Input for this task: Begin

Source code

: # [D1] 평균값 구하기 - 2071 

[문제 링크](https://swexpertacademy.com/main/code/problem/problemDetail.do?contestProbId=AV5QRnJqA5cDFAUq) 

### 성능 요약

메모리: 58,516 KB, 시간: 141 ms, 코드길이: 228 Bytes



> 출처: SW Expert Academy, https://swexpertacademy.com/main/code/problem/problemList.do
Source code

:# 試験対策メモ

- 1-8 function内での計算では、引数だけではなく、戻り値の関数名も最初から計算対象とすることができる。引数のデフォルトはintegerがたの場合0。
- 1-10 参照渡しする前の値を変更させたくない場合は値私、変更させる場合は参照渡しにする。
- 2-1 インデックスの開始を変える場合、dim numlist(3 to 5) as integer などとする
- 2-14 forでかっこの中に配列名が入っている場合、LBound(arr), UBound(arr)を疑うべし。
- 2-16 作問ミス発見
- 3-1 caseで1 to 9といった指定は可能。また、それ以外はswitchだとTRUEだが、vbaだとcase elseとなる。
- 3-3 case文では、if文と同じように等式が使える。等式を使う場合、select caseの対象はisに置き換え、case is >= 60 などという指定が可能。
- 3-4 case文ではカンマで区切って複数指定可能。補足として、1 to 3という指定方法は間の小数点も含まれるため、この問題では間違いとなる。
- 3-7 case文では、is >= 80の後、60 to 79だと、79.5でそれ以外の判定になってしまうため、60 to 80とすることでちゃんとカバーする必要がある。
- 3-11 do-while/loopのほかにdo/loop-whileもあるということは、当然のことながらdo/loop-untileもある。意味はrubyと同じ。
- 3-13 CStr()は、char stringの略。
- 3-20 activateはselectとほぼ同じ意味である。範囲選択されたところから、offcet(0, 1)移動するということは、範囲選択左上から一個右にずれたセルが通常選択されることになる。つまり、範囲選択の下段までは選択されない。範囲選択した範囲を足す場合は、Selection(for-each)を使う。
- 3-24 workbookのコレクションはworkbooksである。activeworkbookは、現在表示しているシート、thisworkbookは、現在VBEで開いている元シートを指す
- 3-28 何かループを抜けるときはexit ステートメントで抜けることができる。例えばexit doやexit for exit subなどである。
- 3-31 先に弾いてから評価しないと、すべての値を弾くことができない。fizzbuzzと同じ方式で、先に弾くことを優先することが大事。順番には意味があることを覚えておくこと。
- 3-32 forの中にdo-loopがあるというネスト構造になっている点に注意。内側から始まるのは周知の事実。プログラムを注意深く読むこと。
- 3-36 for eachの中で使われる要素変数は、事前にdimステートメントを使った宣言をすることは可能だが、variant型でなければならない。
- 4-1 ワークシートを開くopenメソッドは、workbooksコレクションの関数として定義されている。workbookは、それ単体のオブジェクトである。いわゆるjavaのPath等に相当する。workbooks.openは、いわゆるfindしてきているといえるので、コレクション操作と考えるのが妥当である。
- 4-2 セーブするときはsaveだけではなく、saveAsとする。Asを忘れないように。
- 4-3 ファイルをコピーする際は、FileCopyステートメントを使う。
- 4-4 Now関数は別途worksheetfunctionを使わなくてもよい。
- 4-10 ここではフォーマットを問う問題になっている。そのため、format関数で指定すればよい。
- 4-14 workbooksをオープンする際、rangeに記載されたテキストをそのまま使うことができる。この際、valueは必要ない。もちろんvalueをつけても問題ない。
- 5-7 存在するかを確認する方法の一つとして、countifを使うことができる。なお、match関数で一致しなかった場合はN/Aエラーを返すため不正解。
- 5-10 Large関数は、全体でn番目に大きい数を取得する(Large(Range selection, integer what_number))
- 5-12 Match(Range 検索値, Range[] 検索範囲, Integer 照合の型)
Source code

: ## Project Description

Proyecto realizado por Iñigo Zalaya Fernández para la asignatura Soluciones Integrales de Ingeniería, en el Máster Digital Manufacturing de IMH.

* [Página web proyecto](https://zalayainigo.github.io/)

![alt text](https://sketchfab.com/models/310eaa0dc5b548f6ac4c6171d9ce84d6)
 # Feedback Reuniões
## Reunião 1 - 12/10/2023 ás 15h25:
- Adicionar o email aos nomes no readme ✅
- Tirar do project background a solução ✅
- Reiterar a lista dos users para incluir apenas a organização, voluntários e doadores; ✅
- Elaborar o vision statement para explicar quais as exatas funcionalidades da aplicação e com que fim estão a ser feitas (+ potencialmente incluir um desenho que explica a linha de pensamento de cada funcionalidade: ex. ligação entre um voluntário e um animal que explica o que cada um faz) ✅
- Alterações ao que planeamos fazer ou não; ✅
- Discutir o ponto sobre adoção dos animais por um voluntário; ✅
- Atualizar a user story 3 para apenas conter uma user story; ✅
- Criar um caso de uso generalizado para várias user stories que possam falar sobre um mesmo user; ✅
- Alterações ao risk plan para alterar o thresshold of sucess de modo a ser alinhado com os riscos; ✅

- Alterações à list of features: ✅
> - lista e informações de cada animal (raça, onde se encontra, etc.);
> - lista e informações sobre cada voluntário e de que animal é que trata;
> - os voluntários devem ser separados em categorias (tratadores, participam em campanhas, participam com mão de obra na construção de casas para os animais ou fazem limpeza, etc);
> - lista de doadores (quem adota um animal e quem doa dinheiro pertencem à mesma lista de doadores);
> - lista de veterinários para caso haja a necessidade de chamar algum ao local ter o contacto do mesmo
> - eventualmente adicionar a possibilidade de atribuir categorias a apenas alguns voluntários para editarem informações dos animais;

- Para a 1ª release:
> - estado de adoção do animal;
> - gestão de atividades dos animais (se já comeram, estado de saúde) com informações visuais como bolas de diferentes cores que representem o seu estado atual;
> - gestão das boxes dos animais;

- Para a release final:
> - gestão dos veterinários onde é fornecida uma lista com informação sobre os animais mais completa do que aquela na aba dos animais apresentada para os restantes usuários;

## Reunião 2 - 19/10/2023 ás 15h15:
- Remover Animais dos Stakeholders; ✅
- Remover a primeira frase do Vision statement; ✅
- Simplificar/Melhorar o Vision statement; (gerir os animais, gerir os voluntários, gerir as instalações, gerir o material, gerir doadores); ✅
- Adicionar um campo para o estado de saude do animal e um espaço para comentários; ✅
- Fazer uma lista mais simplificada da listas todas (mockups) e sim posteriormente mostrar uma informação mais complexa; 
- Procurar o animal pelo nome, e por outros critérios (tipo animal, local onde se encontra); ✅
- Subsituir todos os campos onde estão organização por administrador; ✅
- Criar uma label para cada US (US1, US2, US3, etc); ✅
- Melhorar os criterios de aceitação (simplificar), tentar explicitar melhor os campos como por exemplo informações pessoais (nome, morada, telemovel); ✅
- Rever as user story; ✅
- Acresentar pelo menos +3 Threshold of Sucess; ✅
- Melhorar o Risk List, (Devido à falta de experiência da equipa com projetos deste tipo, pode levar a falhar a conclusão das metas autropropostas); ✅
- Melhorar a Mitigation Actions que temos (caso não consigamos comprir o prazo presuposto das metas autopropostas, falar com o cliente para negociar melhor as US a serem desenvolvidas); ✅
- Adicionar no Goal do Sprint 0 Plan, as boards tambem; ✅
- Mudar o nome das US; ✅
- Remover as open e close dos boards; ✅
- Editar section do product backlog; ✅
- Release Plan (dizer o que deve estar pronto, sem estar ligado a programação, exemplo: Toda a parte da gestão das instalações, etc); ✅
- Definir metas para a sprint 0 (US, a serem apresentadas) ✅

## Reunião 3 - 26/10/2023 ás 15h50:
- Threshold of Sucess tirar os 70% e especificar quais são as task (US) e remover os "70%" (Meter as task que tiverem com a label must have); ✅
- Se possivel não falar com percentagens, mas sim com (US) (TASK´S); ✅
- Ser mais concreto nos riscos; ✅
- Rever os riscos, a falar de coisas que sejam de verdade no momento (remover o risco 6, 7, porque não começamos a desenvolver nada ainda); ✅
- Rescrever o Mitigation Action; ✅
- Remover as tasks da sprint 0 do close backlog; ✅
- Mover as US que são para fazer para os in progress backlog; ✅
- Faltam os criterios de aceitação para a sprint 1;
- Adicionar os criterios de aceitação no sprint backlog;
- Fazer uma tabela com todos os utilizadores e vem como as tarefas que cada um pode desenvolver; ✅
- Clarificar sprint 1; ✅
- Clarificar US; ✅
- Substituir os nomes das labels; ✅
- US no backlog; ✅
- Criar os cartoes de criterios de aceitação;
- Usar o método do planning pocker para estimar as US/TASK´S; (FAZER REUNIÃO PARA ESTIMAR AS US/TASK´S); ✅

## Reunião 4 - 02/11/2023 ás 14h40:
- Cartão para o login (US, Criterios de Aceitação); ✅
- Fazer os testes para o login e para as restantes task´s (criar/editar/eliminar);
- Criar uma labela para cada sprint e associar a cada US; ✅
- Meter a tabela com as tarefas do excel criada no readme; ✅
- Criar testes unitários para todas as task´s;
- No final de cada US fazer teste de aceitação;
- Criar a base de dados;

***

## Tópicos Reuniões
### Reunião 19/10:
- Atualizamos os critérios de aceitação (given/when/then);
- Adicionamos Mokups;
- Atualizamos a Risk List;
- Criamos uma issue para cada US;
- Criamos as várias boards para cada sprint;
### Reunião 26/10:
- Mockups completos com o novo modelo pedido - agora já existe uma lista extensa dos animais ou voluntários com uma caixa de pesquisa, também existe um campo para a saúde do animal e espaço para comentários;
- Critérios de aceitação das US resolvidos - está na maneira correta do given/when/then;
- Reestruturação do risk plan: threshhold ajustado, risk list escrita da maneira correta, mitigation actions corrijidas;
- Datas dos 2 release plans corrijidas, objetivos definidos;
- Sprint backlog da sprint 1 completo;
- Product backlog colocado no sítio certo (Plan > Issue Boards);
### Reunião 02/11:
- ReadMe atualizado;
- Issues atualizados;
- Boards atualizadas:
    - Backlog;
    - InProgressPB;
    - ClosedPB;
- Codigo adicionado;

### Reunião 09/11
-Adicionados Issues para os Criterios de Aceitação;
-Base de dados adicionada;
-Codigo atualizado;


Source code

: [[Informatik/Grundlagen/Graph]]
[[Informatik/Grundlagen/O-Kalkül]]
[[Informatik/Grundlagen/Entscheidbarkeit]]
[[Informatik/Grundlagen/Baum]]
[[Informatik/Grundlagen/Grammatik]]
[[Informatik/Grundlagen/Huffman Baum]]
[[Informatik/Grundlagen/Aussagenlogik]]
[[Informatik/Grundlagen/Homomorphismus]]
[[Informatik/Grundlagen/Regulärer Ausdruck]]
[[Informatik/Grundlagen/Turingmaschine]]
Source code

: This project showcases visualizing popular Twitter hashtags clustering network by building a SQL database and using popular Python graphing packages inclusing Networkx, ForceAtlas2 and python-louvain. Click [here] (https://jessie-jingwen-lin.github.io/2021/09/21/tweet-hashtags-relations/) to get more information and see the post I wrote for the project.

Input for this task: End

■ **Instructions to follow**
Only a number is wanted here: the count of lines in the data that include the word "local".

■ **The completed task**
2